Heatmap showing gene activity increasing and decreasing over time in mice infected with the bacterium that causes tuberculosis.

Anne O'Garra : Immunoregulation and Infection Laboratory

We study the signals that control our immune systems, to understand how they respond to diseases such as tuberculosis and what goes wrong when they damage healthy cells.

Our immune systems use many mechanisms to protect us from infection, including messenger molecules called cytokines. Cytokines help to direct immune cells, telling them where and when to attack.

Immune cells can produce different cytokines in response to infection, but uncontrolled responses can damage healthy cells and cause inflammation and disease.

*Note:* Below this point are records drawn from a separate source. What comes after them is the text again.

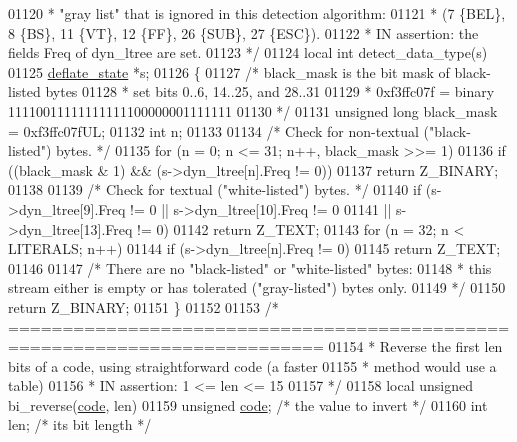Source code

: \begin{DoxyCode}
{{{{{{{{{{{{{{{{{{{{{{{{01120 \textcolor{comment}{ *   "gray list" that is ignored in this detection algorithm:}
01121 \textcolor{comment}{ *   (7 \{BEL\}, 8 \{BS\}, 11 \{VT\}, 12 \{FF\}, 26 \{SUB\}, 27 \{ESC\}).}
01122 \textcolor{comment}{ * IN assertion: the fields Freq of dyn\_ltree are set.}
01123 \textcolor{comment}{ */}
01124 local \textcolor{keywordtype}{int} detect\_data\_type(s)
01125     \hyperlink{structinternal__state}{deflate\_state} *s;
01126 \{
01127     \textcolor{comment}{/* black\_mask is the bit mask of black-listed bytes}
01128 \textcolor{comment}{     * set bits 0..6, 14..25, and 28..31}
01129 \textcolor{comment}{     * 0xf3ffc07f = binary 11110011111111111100000001111111}
01130 \textcolor{comment}{     */}
01131     \textcolor{keywordtype}{unsigned} \textcolor{keywordtype}{long} black\_mask = 0xf3ffc07fUL;
01132     \textcolor{keywordtype}{int} n;
01133 
01134     \textcolor{comment}{/* Check for non-textual ("black-listed") bytes. */}
01135     \textcolor{keywordflow}{for} (n = 0; n <= 31; n++, black\_mask >>= 1)
01136         \textcolor{keywordflow}{if} ((black\_mask & 1) && (s->dyn\_ltree[n].Freq != 0))
01137             \textcolor{keywordflow}{return} Z\_BINARY;
01138 
01139     \textcolor{comment}{/* Check for textual ("white-listed") bytes. */}
01140     \textcolor{keywordflow}{if} (s->dyn\_ltree[9].Freq != 0 || s->dyn\_ltree[10].Freq != 0
01141             || s->dyn\_ltree[13].Freq != 0)
01142         \textcolor{keywordflow}{return} Z\_TEXT;
01143     \textcolor{keywordflow}{for} (n = 32; n < LITERALS; n++)
01144         \textcolor{keywordflow}{if} (s->dyn\_ltree[n].Freq != 0)
01145             \textcolor{keywordflow}{return} Z\_TEXT;
01146 
01147     \textcolor{comment}{/* There are no "black-listed" or "white-listed" bytes:}
01148 \textcolor{comment}{     * this stream either is empty or has tolerated ("gray-listed") bytes only.}
01149 \textcolor{comment}{     */}
01150     \textcolor{keywordflow}{return} Z\_BINARY;
01151 \}
01152 
01153 \textcolor{comment}{/* ===========================================================================}
01154 \textcolor{comment}{ * Reverse the first len bits of a code, using straightforward code (a faster}
01155 \textcolor{comment}{ * method would use a table)}
01156 \textcolor{comment}{ * IN assertion: 1 <= len <= 15}
01157 \textcolor{comment}{ */}
01158 local \textcolor{keywordtype}{unsigned} bi\_reverse(\hyperlink{structcode}{code}, len)
01159     \textcolor{keywordtype}{unsigned} \hyperlink{structcode}{code}; \textcolor{comment}{/* the value to invert */}
01160     \textcolor{keywordtype}{int} len;       \textcolor{comment}{/* its bit length */}
}}}}}}}}}}}}}}}}}}}}}}}}
\end{DoxyCode}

In our lab, we study how a regulatory cytokine called IL-10 is produced and how it works. IL-10 helps to turn down the immune response, to prevent damage to healthy cells. In some infections IL-10 can contribute to chronic disease by down-regulating protective cytokines.

IL-10 is produced by many immune cells, including macrophages and T helper cells which tell other immune cells what to do. We look at how IL-10 is molecularly regulated in these cells as compared to the protective cytokines, and the effects of perturbing the molecular regulation of IL-10 at a cellular level and in mouse models of infectious diseases.

We additionally research the immune response in tuberculosis (TB), a disease caused by Mycobacterium tuberculosis that kills more than a million people every year. In 2010, we identified a gene signature dominated by type I interferon inducible genes in the bloodstream of people with TB, which disappears during successful treatment. We’re also studying the regulation and function of type I IFNs which exacerbate bacterial infections, in part by inducing IL-10.

Based on these findings and continued studies in humans, cells and mice, we continue to identify immune mechanisms of protection or pathogenesis important for disease control in TB and other bacterial infections.